A trama apresenta a real influência que o vilão exerce sobre aqueles que lutam contra sua maldade, em especial Batman e o Comissário Gordon. A história é das mais sombrias, ao revelar em detalhes muitas das crueldades perpetradas, algumas até que foram censuradas na versão final da HQ.

A relação ambígua entre Batman e seu arquirrival também é explorada, levando até mesmo a duvidarmos da sanidade do próprio herói, que continuamente escolhe poupar a vida de bandidos que sabe que ainda tirarão a de muitas pessoas de bem.

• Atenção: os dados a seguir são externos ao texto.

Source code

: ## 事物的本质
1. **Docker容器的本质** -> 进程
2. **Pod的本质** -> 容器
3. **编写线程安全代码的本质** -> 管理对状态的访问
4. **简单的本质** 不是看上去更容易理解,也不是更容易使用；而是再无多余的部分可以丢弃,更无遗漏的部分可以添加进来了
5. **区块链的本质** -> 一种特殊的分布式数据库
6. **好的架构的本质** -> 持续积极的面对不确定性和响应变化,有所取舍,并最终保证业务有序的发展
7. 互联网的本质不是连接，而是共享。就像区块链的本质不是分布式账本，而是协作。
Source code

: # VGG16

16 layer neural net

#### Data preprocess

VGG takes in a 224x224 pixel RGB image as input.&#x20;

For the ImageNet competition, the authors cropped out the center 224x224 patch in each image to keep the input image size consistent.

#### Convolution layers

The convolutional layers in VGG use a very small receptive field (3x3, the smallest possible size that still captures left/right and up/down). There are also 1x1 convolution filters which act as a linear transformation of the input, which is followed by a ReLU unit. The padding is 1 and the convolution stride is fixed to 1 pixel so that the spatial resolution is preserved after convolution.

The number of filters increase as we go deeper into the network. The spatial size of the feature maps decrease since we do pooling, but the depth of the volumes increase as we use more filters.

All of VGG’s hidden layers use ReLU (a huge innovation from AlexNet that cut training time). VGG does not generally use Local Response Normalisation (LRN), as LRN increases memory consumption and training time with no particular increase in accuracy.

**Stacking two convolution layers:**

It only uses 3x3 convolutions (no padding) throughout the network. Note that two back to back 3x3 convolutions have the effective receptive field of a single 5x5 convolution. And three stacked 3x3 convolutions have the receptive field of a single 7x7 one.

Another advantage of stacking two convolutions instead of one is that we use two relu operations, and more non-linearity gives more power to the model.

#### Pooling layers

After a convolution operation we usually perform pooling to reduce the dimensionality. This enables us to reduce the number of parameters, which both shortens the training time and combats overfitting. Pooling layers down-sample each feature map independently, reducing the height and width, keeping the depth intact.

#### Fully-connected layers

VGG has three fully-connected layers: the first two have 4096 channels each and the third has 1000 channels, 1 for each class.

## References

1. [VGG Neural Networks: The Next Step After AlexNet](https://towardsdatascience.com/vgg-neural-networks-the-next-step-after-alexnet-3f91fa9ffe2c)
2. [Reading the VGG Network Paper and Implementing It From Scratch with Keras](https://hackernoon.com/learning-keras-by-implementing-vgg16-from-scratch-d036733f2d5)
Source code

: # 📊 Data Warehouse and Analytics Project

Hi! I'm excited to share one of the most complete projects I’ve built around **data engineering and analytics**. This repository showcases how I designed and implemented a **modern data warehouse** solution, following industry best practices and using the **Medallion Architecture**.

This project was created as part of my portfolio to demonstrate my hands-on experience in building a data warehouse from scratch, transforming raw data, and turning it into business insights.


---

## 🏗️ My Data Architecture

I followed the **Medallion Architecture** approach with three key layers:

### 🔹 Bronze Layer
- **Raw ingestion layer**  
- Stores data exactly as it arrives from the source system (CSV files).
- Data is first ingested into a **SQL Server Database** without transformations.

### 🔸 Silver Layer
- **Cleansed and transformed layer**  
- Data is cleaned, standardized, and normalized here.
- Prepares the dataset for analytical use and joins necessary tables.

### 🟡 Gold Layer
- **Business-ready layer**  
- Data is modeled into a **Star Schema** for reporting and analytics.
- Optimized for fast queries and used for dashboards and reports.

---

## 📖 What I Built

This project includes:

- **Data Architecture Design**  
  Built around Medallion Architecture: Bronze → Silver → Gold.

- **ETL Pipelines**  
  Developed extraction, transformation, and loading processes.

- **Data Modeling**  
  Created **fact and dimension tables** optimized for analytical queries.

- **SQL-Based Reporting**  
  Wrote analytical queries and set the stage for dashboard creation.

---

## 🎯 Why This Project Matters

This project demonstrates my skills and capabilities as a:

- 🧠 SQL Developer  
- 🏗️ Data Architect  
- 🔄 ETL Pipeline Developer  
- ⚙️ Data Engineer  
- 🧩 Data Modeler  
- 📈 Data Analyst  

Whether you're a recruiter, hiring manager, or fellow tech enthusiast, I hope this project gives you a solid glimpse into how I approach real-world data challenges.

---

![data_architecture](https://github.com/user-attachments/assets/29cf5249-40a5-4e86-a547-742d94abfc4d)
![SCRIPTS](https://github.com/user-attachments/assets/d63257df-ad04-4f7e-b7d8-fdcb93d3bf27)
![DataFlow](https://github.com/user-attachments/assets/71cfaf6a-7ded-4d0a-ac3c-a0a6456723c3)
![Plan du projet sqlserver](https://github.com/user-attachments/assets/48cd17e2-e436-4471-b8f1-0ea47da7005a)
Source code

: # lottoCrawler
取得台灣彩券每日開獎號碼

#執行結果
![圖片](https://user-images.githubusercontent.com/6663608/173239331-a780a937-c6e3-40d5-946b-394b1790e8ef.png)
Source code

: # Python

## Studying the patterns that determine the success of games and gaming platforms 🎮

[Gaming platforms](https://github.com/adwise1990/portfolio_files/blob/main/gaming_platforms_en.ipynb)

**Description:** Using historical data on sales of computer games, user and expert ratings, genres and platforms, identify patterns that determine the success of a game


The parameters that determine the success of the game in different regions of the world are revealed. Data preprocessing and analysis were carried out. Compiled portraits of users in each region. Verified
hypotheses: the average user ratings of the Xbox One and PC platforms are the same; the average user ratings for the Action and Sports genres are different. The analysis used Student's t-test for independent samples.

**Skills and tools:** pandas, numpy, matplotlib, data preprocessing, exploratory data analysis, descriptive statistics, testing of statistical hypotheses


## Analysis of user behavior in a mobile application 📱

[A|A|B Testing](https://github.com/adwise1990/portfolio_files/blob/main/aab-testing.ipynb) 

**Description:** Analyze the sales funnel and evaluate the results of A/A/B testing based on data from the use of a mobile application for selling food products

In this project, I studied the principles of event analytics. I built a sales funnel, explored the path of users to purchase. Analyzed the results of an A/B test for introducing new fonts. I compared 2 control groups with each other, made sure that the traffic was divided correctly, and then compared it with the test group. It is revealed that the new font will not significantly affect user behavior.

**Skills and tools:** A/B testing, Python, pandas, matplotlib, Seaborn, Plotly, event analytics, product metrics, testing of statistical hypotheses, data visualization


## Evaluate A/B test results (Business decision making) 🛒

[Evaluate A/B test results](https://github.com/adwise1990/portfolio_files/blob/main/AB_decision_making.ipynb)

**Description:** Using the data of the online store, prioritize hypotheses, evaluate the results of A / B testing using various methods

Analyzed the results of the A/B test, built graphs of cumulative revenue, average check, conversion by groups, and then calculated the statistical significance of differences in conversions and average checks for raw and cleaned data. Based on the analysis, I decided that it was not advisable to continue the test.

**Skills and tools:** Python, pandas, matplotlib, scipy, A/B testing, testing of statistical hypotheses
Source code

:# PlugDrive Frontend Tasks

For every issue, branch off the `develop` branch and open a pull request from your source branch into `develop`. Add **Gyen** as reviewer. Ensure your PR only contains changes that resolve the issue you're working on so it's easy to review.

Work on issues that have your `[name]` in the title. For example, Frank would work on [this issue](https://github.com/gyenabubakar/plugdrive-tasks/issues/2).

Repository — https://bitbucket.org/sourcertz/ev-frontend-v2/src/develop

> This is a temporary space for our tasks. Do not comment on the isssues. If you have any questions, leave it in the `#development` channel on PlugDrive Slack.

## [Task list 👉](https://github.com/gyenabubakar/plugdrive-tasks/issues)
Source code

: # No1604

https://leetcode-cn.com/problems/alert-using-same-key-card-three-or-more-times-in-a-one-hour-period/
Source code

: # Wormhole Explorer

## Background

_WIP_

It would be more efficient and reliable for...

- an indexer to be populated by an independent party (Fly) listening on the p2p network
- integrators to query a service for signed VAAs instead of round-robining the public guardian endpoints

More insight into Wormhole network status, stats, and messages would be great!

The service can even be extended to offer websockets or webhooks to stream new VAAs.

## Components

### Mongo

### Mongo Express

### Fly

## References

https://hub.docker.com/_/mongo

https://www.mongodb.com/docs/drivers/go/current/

O final, bastante sutil e extensamente debatido, deixa em aberto se, pela primeira vez, o homem morcego dá ouvidos às, por vezes assustadoramente lúcidas, loucuras do Coringa.

Durante a década de 90, Moore ajudou a Image Comics (fundada por Rob Liefeld, entre outros) a elevar o nível de seus roteiros, tendo colaborado com histórias para o Supremo, de Rob Liefeld (uma paródia do Super Homem) e também para o Spawn, o herói infernal criado por Todd MacFarlane.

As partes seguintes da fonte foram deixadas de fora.